I reati sarebbero stati commessi in concorso ai danni di due imprenditori toscani. Il tribunale del Riesame ha disposto la custodia cautelare in carcere, ma la misura non è ancora esecutiva
Il Tribunale del Riesame di Firenze ha disposto la custodia cautelare in carcere nei confronti di Maria Concetta Riina e del marito Antonino Ciavarello, rispettivamente figlia e genero del defunto boss di Cosa Nostra Totò Riina. È quanto prevede un'ordinanza depositata il 25 giugno che ha accolto il ricorso della Procura. La misura dell'arresto era stata rigettata dal Gip. Ora il Riesame l'ha disposta ma non è esecutiva fino a quando non sarà definitiva.

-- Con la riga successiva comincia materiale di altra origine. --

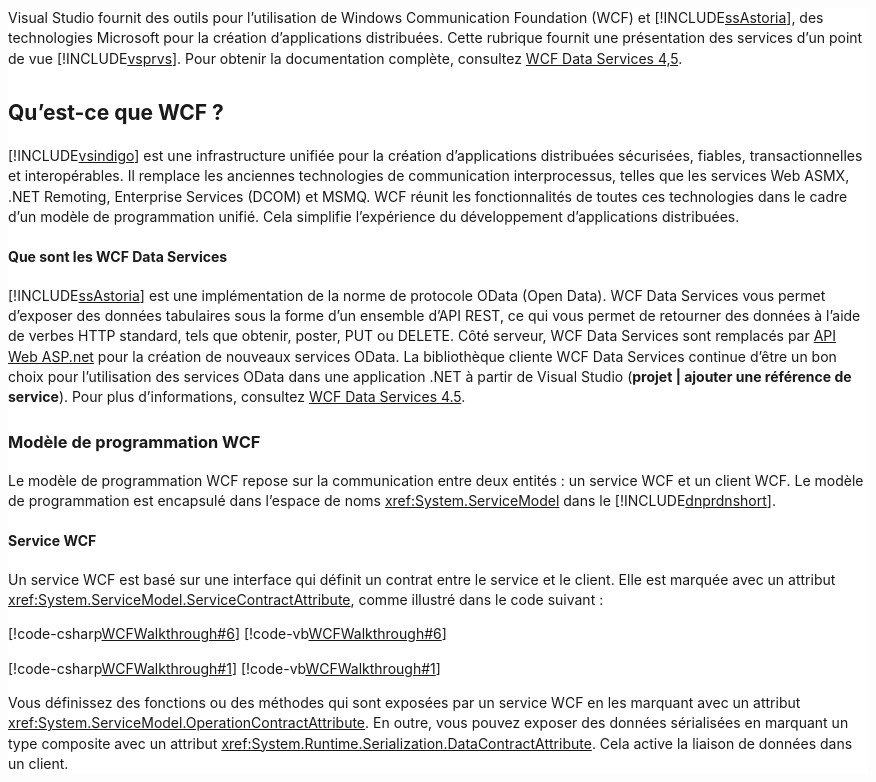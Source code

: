 Visual Studio fournit des outils pour l’utilisation de Windows Communication Foundation (WCF) et [!INCLUDE[ssAstoria](../includes/ssastoria-md.md)], des technologies Microsoft pour la création d’applications distribuées. Cette rubrique fournit une présentation des services d’un point de vue [!INCLUDE[vsprvs](../includes/vsprvs-md.md)]. Pour obtenir la documentation complète, consultez [WCF Data Services 4,5](https://msdn.microsoft.com/library/73d2bec3-7c92-4110-b905-11bb0462357a).

## <a name="what-is-wcf"></a>Qu’est-ce que WCF ?
 [!INCLUDE[vsindigo](../includes/vsindigo-md.md)] est une infrastructure unifiée pour la création d’applications distribuées sécurisées, fiables, transactionnelles et interopérables. Il remplace les anciennes technologies de communication interprocessus, telles que les services Web ASMX, .NET Remoting, Enterprise Services (DCOM) et MSMQ. WCF réunit les fonctionnalités de toutes ces technologies dans le cadre d’un modèle de programmation unifié. Cela simplifie l’expérience du développement d’applications distribuées.

#### <a name="what-are-wcf-data-services"></a>Que sont les WCF Data Services
 [!INCLUDE[ssAstoria](../includes/ssastoria-md.md)] est une implémentation de la norme de protocole OData (Open Data).  WCF Data Services vous permet d’exposer des données tabulaires sous la forme d’un ensemble d’API REST, ce qui vous permet de retourner des données à l’aide de verbes HTTP standard, tels que obtenir, poster, PUT ou DELETE. Côté serveur, WCF Data Services sont remplacés par [API Web ASP.net](https://dotnet.microsoft.com/apps/aspnet/apis) pour la création de nouveaux services OData. La bibliothèque cliente WCF Data Services continue d’être un bon choix pour l’utilisation des services OData dans une application .NET à partir de Visual Studio (**projet &#124; ajouter une référence de service**). Pour plus d’informations, consultez [WCF Data Services 4.5](https://go.microsoft.com/fwlink/?LinkID=119952).

### <a name="wcf-programming-model"></a>Modèle de programmation WCF
 Le modèle de programmation WCF repose sur la communication entre deux entités : un service WCF et un client WCF. Le modèle de programmation est encapsulé dans l’espace de noms <xref:System.ServiceModel> dans le [!INCLUDE[dnprdnshort](../includes/dnprdnshort-md.md)].

#### <a name="wcf-service"></a>Service WCF
 Un service WCF est basé sur une interface qui définit un contrat entre le service et le client. Elle est marquée avec un attribut <xref:System.ServiceModel.ServiceContractAttribute>, comme illustré dans le code suivant :

 [!code-csharp[WCFWalkthrough#6](../snippets/csharp/VS_Snippets_VBCSharp/wcfwalkthrough/cs/iservice1.cs#6)]
 [!code-vb[WCFWalkthrough#6](../snippets/visualbasic/VS_Snippets_VBCSharp/wcfwalkthrough/vb/iservice1.vb#6)]

 [!code-csharp[WCFWalkthrough#1](../snippets/csharp/VS_Snippets_VBCSharp/wcfwalkthrough/cs/iservice1.cs#1)]
 [!code-vb[WCFWalkthrough#1](../snippets/visualbasic/VS_Snippets_VBCSharp/wcfwalkthrough/vb/iservice1.vb#1)]

 Vous définissez des fonctions ou des méthodes qui sont exposées par un service WCF en les marquant avec un attribut <xref:System.ServiceModel.OperationContractAttribute>. En outre, vous pouvez exposer des données sérialisées en marquant un type composite avec un attribut <xref:System.Runtime.Serialization.DataContractAttribute>. Cela active la liaison de données dans un client.
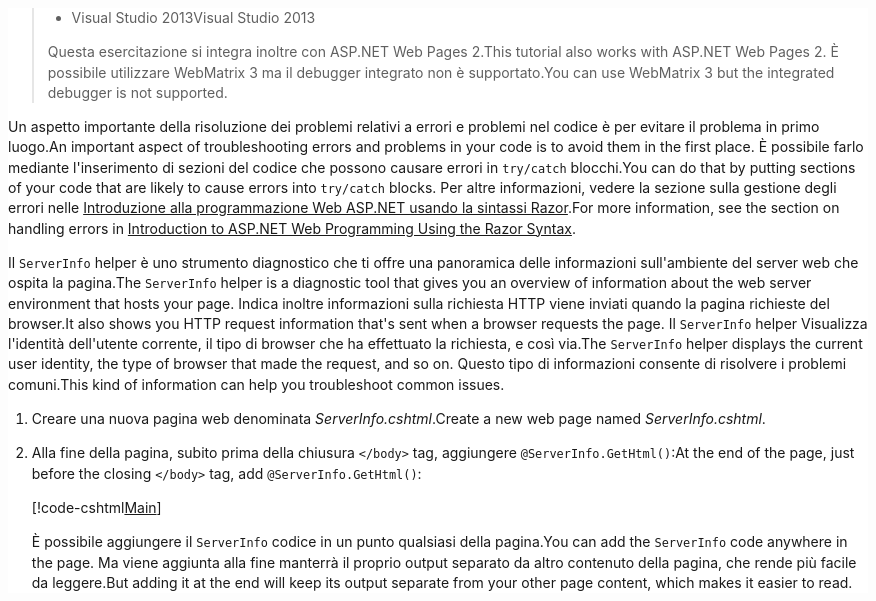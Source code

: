 > - <span data-ttu-id="4ee5a-116">Visual Studio 2013</span><span class="sxs-lookup"><span data-stu-id="4ee5a-116">Visual Studio 2013</span></span>
>
>
> <span data-ttu-id="4ee5a-117">Questa esercitazione si integra inoltre con ASP.NET Web Pages 2.</span><span class="sxs-lookup"><span data-stu-id="4ee5a-117">This tutorial also works with ASP.NET Web Pages 2.</span></span> <span data-ttu-id="4ee5a-118">È possibile utilizzare WebMatrix 3 ma il debugger integrato non è supportato.</span><span class="sxs-lookup"><span data-stu-id="4ee5a-118">You can use WebMatrix 3 but the integrated debugger is not supported.</span></span>


<span data-ttu-id="4ee5a-119">Un aspetto importante della risoluzione dei problemi relativi a errori e problemi nel codice è per evitare il problema in primo luogo.</span><span class="sxs-lookup"><span data-stu-id="4ee5a-119">An important aspect of troubleshooting errors and problems in your code is to avoid them in the first place.</span></span> <span data-ttu-id="4ee5a-120">È possibile farlo mediante l'inserimento di sezioni del codice che possono causare errori in `try/catch` blocchi.</span><span class="sxs-lookup"><span data-stu-id="4ee5a-120">You can do that by putting sections of your code that are likely to cause errors into `try/catch` blocks.</span></span> <span data-ttu-id="4ee5a-121">Per altre informazioni, vedere la sezione sulla gestione degli errori nelle [Introduzione alla programmazione Web ASP.NET usando la sintassi Razor](https://go.microsoft.com/fwlink/?LinkId=202890).</span><span class="sxs-lookup"><span data-stu-id="4ee5a-121">For more information, see the section on handling errors in [Introduction to ASP.NET Web Programming Using the Razor Syntax](https://go.microsoft.com/fwlink/?LinkId=202890).</span></span>

<span data-ttu-id="4ee5a-122">Il `ServerInfo` helper è uno strumento diagnostico che ti offre una panoramica delle informazioni sull'ambiente del server web che ospita la pagina.</span><span class="sxs-lookup"><span data-stu-id="4ee5a-122">The `ServerInfo` helper is a diagnostic tool that gives you an overview of information about the web server environment that hosts your page.</span></span> <span data-ttu-id="4ee5a-123">Indica inoltre informazioni sulla richiesta HTTP viene inviati quando la pagina richieste del browser.</span><span class="sxs-lookup"><span data-stu-id="4ee5a-123">It also shows you HTTP request information that's sent when a browser requests the page.</span></span> <span data-ttu-id="4ee5a-124">Il `ServerInfo` helper Visualizza l'identità dell'utente corrente, il tipo di browser che ha effettuato la richiesta, e così via.</span><span class="sxs-lookup"><span data-stu-id="4ee5a-124">The `ServerInfo` helper displays the current user identity, the type of browser that made the request, and so on.</span></span> <span data-ttu-id="4ee5a-125">Questo tipo di informazioni consente di risolvere i problemi comuni.</span><span class="sxs-lookup"><span data-stu-id="4ee5a-125">This kind of information can help you troubleshoot common issues.</span></span>

1. <span data-ttu-id="4ee5a-126">Creare una nuova pagina web denominata *ServerInfo.cshtml*.</span><span class="sxs-lookup"><span data-stu-id="4ee5a-126">Create a new web page named *ServerInfo.cshtml*.</span></span>
2. <span data-ttu-id="4ee5a-127">Alla fine della pagina, subito prima della chiusura `</body>` tag, aggiungere `@ServerInfo.GetHtml()`:</span><span class="sxs-lookup"><span data-stu-id="4ee5a-127">At the end of the page, just before the closing `</body>` tag, add `@ServerInfo.GetHtml()`:</span></span>

    [!code-cshtml[Main](introduction-to-debugging/samples/sample1.cshtml)]

    <span data-ttu-id="4ee5a-128">È possibile aggiungere il `ServerInfo` codice in un punto qualsiasi della pagina.</span><span class="sxs-lookup"><span data-stu-id="4ee5a-128">You can add the `ServerInfo` code anywhere in the page.</span></span> <span data-ttu-id="4ee5a-129">Ma viene aggiunta alla fine manterrà il proprio output separato da altro contenuto della pagina, che rende più facile da leggere.</span><span class="sxs-lookup"><span data-stu-id="4ee5a-129">But adding it at the end will keep its output separate from your other page content, which makes it easier to read.</span></span>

Le accuse contro la figlia di Riina e Ciavarello
I due sono indagati per estorsione aggravata dal metodo mafioso e tentata estorsione, reati commessi in concorso ai danni di due imprenditori toscani.Secondo quanto emerso dalle indagini, avrebbero avanzato reiterate richieste di denaro, accompagnate da minacce e intimidazioni, tanto da spingere almeno una delle vittime a cedere e consegnare una somma di denaro. L'arresto è stato comunicato oggi dal procuratore di Firenze, Filippo Spiezia.